Begin with the line where "routine, void $\ast$arg)" appears. Set down that line and the rest of the records below it exactly as given.

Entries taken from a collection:
==============================
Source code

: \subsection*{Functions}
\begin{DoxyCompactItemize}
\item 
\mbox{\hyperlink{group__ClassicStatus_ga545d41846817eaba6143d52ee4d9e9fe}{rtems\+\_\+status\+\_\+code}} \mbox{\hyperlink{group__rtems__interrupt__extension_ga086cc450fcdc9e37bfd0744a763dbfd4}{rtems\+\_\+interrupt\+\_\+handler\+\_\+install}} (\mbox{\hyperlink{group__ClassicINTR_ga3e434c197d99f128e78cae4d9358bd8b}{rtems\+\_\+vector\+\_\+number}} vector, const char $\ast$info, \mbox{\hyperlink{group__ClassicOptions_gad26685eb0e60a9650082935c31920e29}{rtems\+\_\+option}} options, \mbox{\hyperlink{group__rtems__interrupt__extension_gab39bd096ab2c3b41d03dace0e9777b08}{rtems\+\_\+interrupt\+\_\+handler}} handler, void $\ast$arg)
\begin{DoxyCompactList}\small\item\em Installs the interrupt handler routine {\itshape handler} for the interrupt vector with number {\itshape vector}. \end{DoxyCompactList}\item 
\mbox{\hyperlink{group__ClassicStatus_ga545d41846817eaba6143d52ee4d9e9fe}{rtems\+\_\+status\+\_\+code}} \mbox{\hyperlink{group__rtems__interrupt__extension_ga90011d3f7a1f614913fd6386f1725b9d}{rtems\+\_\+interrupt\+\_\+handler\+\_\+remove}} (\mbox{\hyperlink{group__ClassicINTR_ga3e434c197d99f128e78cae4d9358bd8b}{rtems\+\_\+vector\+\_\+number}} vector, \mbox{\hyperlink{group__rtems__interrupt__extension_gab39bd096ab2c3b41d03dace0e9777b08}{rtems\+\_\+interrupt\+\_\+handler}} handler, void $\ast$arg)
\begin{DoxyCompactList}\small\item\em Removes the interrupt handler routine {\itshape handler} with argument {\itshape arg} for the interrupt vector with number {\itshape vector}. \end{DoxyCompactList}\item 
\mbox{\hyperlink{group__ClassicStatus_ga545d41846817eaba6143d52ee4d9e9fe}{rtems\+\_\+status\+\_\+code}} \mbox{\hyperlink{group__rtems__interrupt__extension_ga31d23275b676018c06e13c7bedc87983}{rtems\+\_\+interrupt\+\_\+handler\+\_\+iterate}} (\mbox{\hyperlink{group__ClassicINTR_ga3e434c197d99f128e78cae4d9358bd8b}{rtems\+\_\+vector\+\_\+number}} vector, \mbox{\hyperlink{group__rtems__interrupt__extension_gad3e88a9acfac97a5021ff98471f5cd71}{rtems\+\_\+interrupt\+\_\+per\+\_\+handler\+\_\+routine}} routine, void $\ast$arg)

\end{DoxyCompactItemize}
==============================
RESPONSE TO THIS EXERCISE
\mbox{\hyperlink{group__ClassicStatus_ga545d41846817eaba6143d52ee4d9e9fe}{rtems\+\_\+status\+\_\+code}} \mbox{\hyperlink{group__rtems__interrupt__extension_ga31d23275b676018c06e13c7bedc87983}{rtems\+\_\+interrupt\+\_\+handler\+\_\+iterate}} (\mbox{\hyperlink{group__ClassicINTR_ga3e434c197d99f128e78cae4d9358bd8b}{rtems\+\_\+vector\+\_\+number}} vector, \mbox{\hyperlink{group__rtems__interrupt__extension_gad3e88a9acfac97a5021ff98471f5cd71}{rtems\+\_\+interrupt\+\_\+per\+\_\+handler\+\_\+routine}} routine, void $\ast$arg)

\end{DoxyCompactItemize}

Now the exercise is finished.